_What to do_
What you produce should be every line from the data that includes "array".

_Data provided_
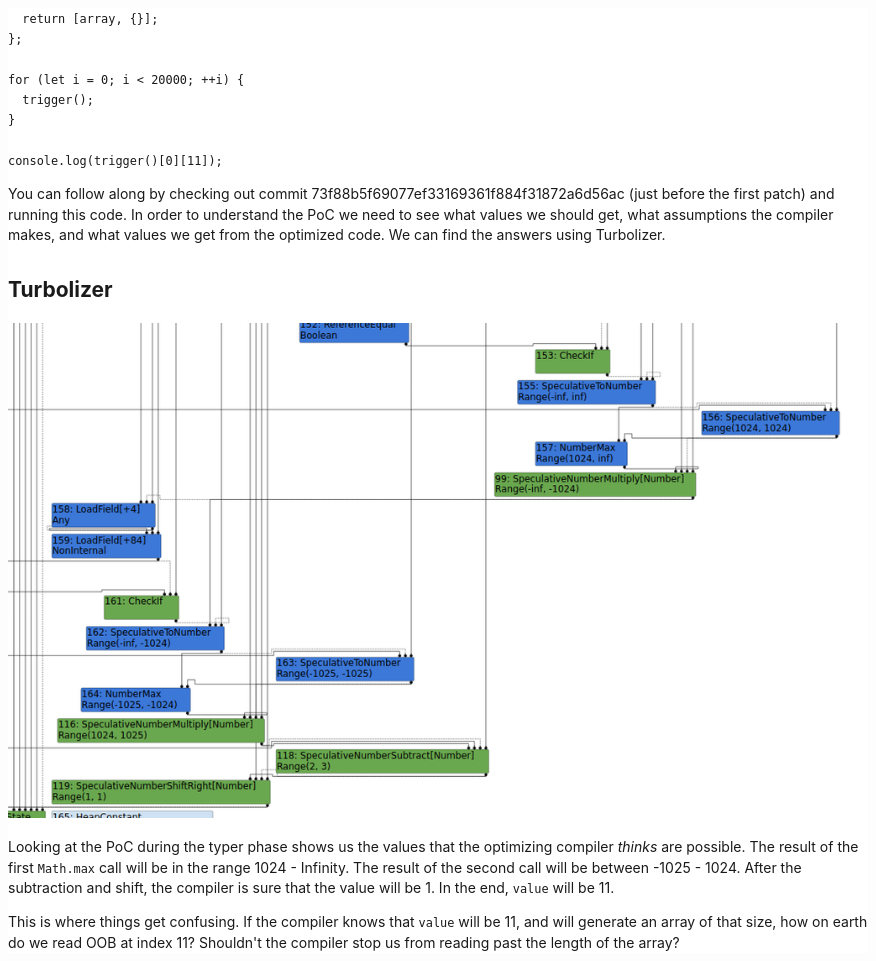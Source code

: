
 ```  
  return [array, {}];  
};  
  
for (let i = 0; i < 20000; ++i) {  
  trigger();  
}  
  
console.log(trigger()[0][11]);  
```  
  
You can follow along by checking out commit 73f88b5f69077ef33169361f884f31872a6d56ac (just before the first patch) and running this code. In order to understand the PoC we need to see what values we should get, what assumptions the compiler makes, and what values we get from the optimized code. We can find the answers using Turbolizer.  
  
## Turbolizer  
  
![Turbolizer PoC](https://raw.githubusercontent.com/m4dSt4cks/m4dst4cks.github.io/master/public/img/1051017_poc_max.PNG)  
  
Looking at the PoC during the typer phase shows us the values that the optimizing compiler _thinks_ are possible. The result of the first `Math.max` call will be in the range 1024 - Infinity. The result of the second call will be between -1025 - 1024. After the subtraction and shift, the compiler is sure that the value will be 1. In the end, `value` will be 11.  
  
This is where things get confusing. If the compiler knows that `value` will be 11, and will generate an array of that size, how on earth do we read OOB at index 11? Shouldn't the compiler stop us from reading past the length of the array?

_Solution to this exercise_
  return [array, {}];  
This is where things get confusing. If the compiler knows that `value` will be 11, and will generate an array of that size, how on earth do we read OOB at index 11? Shouldn't the compiler stop us from reading past the length of the array?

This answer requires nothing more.